KRUGER INSIGHTS TUESDAY, FEBRUARY 11, 2014


By: Joel Kruger

I'm An FX Guy And That's Why - While the USD/JPY-US equities correlation still exists, there has definitely been a bit of a departure, and this development has been the most intriguing to me in recent sessions. Really, it isn't only USD/JPY. I should include EUR/CHF as well. While the S&P 500 has raced back over 1800, both USD/JPY and EUR/CHF have been less enthusiastic. Of course, as a currency guy, I always like to think the FX market is the more sensible market, and as such, this should be telling us not to be so excited about the rally in risk assets since Friday. I have also warned that we could see such a bounce in risk markets before the next drop, and though the move in the S&P has been aggressive, it is still well within reason. That being said, we should see this risk rally stall out very soon, and I would be looking for a bearish resumption as early as today or tomorrow. Moving on, I haven't been giving EUR/USD a lot of attention of late, but there is good reason for this. The major pair simply isn't doing anything all that exciting. However, with the market finally reaching a key 78.6% fib retrace off of the recent 1.3740-1.3475 high-low move, we could be on the verge of some topping and a fresh move lower.

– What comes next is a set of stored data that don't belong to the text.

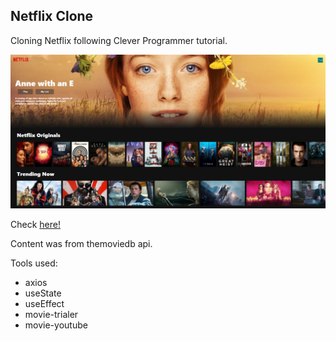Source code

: ## Netflix Clone

Cloning Netflix following Clever Programmer tutorial.

![Design preview for Relaxer App](./preview.png)

Check <a href="https://netflix-nlone.vercel.app/" target="_blank">here!</a>

Content was from themoviedb api.

Tools used:

- axios
- useState
- useEffect
- movie-trialer
- movie-youtube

Elsewhere, GOLD is on the move after breaking out above $1280 and it is worth noting that while the trend is bearish here, this latest break could open upside towards $1320 before the emergence of offers. 


Not So Hot Seat - Finally, I have gone ahead and taken another shot short NZD/USD, with the position established at 0.8294. I continue to see this market in the process of carving a major longer-term top, and believe it has a good deal of catching up to do with its already beaten down commodity cousins. A lot of the direction here will likely be predicated on the broader risk theme, but given the timing of the move, everything seems to be suggesting that we should see this market stall out yet again in the sessions ahead. A lot of focus will undoubtedly be on Fed Chair Yellen's testimony on Tuesday. But I wouldn't be expecting too many surprises here. The markets know where the Fed Chair stands and the groundwork for a very slow and steady policy reversal has already been laid down. Yellen's predecessor did her a big favor after recently adding even more insulation to the already well insulated Fed threshold, after stating that rates would not be going higher until well after unemployment dipped below 6.5%. And if any of you are looking to see if the new Fed Chair succumbs to the pressures of the hot seat, I suspect you will be deeply disappointed as she is extremely poised, and very experienced. Going forward, I think the Fed will continue in the slow policy reversal direction that it has taken, and I anticipate the emerging markets will once again come under renewed pressure as the rotation away from these assets intensifies.